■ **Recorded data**
#####

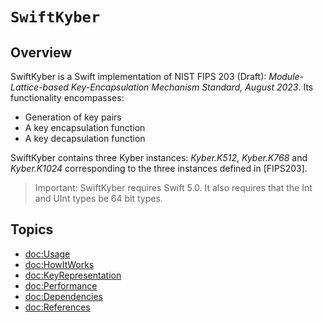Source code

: # ``SwiftKyber``
## Overview
SwiftKyber is a Swift implementation of NIST FIPS 203 (Draft): *Module-Lattice-based Key-Encapsulation Mechanism Standard, August 2023*.
Its functionality encompasses:

* Generation of key pairs
* A key encapsulation function
* A key decapsulation function

SwiftKyber contains three Kyber instances: *Kyber.K512*, *Kyber.K768* and *Kyber.K1024* corresponding to the three instances defined in [FIPS203].
> Important:
SwiftKyber requires Swift 5.0. It also requires that the Int and UInt types be 64 bit types.

## Topics

- <doc:Usage>
- <doc:HowItWorks>
- <doc:KeyRepresentation>
- <doc:Performance>
- <doc:Dependencies>
- <doc:References>

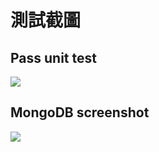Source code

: # 測試截圖

## Pass unit test
![](https://hackmd.io/_uploads/HJI-WG3l0.png)

## MongoDB screenshot
![](https://hackmd.io/_uploads/rk2VXznxA.png)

#####

■ **What this task involves**
No picture is to appear in the copy; every entry above is otherwise to be printed verbatim.

■ **Completed exercise**
Source code

: # ``SwiftKyber``
## Overview
SwiftKyber is a Swift implementation of NIST FIPS 203 (Draft): *Module-Lattice-based Key-Encapsulation Mechanism Standard, August 2023*.
Its functionality encompasses:

* Generation of key pairs
* A key encapsulation function
* A key decapsulation function

SwiftKyber contains three Kyber instances: *Kyber.K512*, *Kyber.K768* and *Kyber.K1024* corresponding to the three instances defined in [FIPS203].
> Important:
SwiftKyber requires Swift 5.0. It also requires that the Int and UInt types be 64 bit types.

## Topics

- <doc:Usage>
- <doc:HowItWorks>
- <doc:KeyRepresentation>
- <doc:Performance>
- <doc:Dependencies>
- <doc:References>

Source code

: # 測試截圖

## Pass unit test
![](https://hackmd.io/_uploads/HJI-WG3l0.png)

## MongoDB screenshot
![](https://hackmd.io/_uploads/rk2VXznxA.png)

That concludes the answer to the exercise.